Rimane un capitolo molto oscuro quello degli anni 1666, 1685 e ancora 1715 (e altri seguenti) in relazione all'inasprimento delle misure restrittive che i Tokugawa dovettero prendere sui commerci e perfino con la mente aperta di uno statista come Arai Hakuseki (1657-1725) che non cessava di raccomandare che fosse "posto un limite ai pagamenti annuali per le merci (di importazione) a Nagasaki, Tsushima e Satsuma", onde frenare la persistente e incontrollata fuoruscita di metalli come argento, rame e oro, dei quali rimaneva sempre alta la richiesta del mercato estero col gran numero di navi olandesi, di giunche cinesi e di altri paesi del Sud-Est Asiatico (Siam, Annam, Cambogia ecc.) che continuavano ad affluire nell'arcipelago, mentre navigli giapponesi si spingevano clandestinamente fin nella penisola coreana e nella Cina meridionale. Di argento e rame rimaneva specialmente forte la domanda cinese per il suo bimetallismo monetario e le cui provvigioni soddisfacevano in buona parte il mercato librario, l'antiquariato e i vari generi d'arti e artigianati. I primi a esportarli erano naturalmente i Tokugawa e i daimyo: era l'epoca in cui si formavano in Giappone le grandi collezioni dei Tesori Tokugawa (Tokugawa gyomotsu) e quelle degli altri daimyo che dovevano fra l'altro trasmetterci una parte cospicua e darci una documentazione essenziale delle arti cinesi quando si pensi alle mutilazioni e alle perdite che la Cina avrebbe continuato a subire.
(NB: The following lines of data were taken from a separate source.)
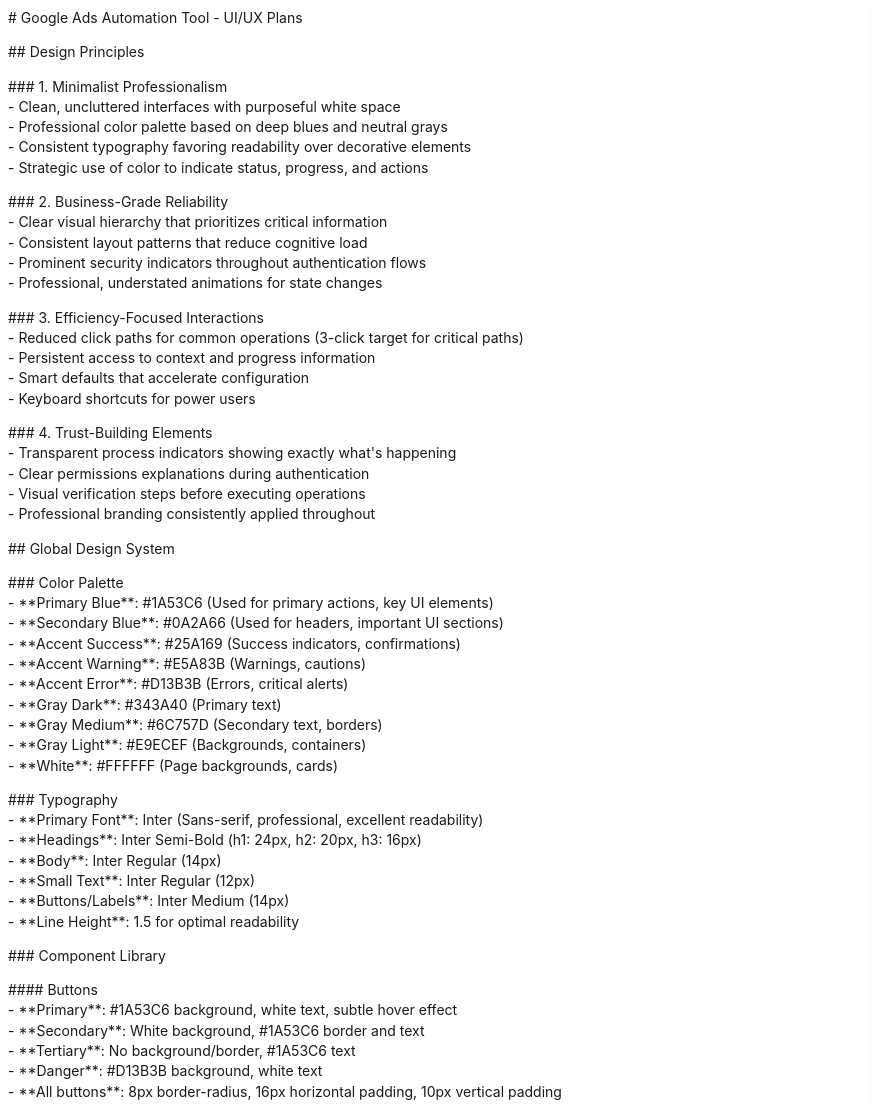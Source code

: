 \# Google Ads Automation Tool \- UI/UX Plans

\#\# Design Principles

\#\#\# 1\. Minimalist Professionalism  
\- Clean, uncluttered interfaces with purposeful white space  
\- Professional color palette based on deep blues and neutral grays  
\- Consistent typography favoring readability over decorative elements  
\- Strategic use of color to indicate status, progress, and actions

\#\#\# 2\. Business-Grade Reliability  
\- Clear visual hierarchy that prioritizes critical information  
\- Consistent layout patterns that reduce cognitive load  
\- Prominent security indicators throughout authentication flows  
\- Professional, understated animations for state changes

\#\#\# 3\. Efficiency-Focused Interactions  
\- Reduced click paths for common operations (3-click target for critical paths)  
\- Persistent access to context and progress information  
\- Smart defaults that accelerate configuration  
\- Keyboard shortcuts for power users

\#\#\# 4\. Trust-Building Elements  
\- Transparent process indicators showing exactly what's happening  
\- Clear permissions explanations during authentication  
\- Visual verification steps before executing operations  
\- Professional branding consistently applied throughout

\#\# Global Design System

\#\#\# Color Palette  
\- \*\*Primary Blue\*\*: \#1A53C6 (Used for primary actions, key UI elements)  
\- \*\*Secondary Blue\*\*: \#0A2A66 (Used for headers, important UI sections)  
\- \*\*Accent Success\*\*: \#25A169 (Success indicators, confirmations)  
\- \*\*Accent Warning\*\*: \#E5A83B (Warnings, cautions)  
\- \*\*Accent Error\*\*: \#D13B3B (Errors, critical alerts)  
\- \*\*Gray Dark\*\*: \#343A40 (Primary text)  
\- \*\*Gray Medium\*\*: \#6C757D (Secondary text, borders)  
\- \*\*Gray Light\*\*: \#E9ECEF (Backgrounds, containers)  
\- \*\*White\*\*: \#FFFFFF (Page backgrounds, cards)

\#\#\# Typography  
\- \*\*Primary Font\*\*: Inter (Sans-serif, professional, excellent readability)  
\- \*\*Headings\*\*: Inter Semi-Bold (h1: 24px, h2: 20px, h3: 16px)  
\- \*\*Body\*\*: Inter Regular (14px)  
\- \*\*Small Text\*\*: Inter Regular (12px)  
\- \*\*Buttons/Labels\*\*: Inter Medium (14px)  
\- \*\*Line Height\*\*: 1.5 for optimal readability

\#\#\# Component Library

\#\#\#\# Buttons  
\- \*\*Primary\*\*: \#1A53C6 background, white text, subtle hover effect  
\- \*\*Secondary\*\*: White background, \#1A53C6 border and text  
\- \*\*Tertiary\*\*: No background/border, \#1A53C6 text  
\- \*\*Danger\*\*: \#D13B3B background, white text  
\- \*\*All buttons\*\*: 8px border-radius, 16px horizontal padding, 10px vertical padding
Al mercato giapponese di libri e arti cinesi ricorrevano a Nagasaki persino gli olandesi e gli altri europei al servizio della Compagnia, i quali poi importavano in Europa opere cinesi di pregio e di valore che non erano i puri prodotti "d'esportazione" da Canton in carte da parato o di riso, di cui gli inesperti acquirenti europei facevano incetta.
Severi veti Tokugawa permanevano a privati giapponesi non autorizzati a espatri e rimpatri, e il numero degli autorizzati sarà persino arduo conoscerli un domani, ma certo doveva essere alto il numero di giapponesi che mantenevano contatti con l'oltremare cinese, come pure alto quello degli stranieri che visitavano o soggiornavano a lungo nel paese o che vi si naturalizzavano, e specialmente i coreani e i cinesi (con gli altri sud-orientali) che vi formavano comunità in progressiva crescita, oltre la più folta che restava quella di Nagasaki rimasta in stretto contatto con la madrepatria e tenutaria di una rete di traffici anche in regime clandestino o semiclandestino.
10 NOVEMBRE 2016
*Adolfo Tamburello già professore ordinario di Storia e Civiltà dell'Estremo Oriente all'Università degli Studi di Napoli 'L'Orientale'.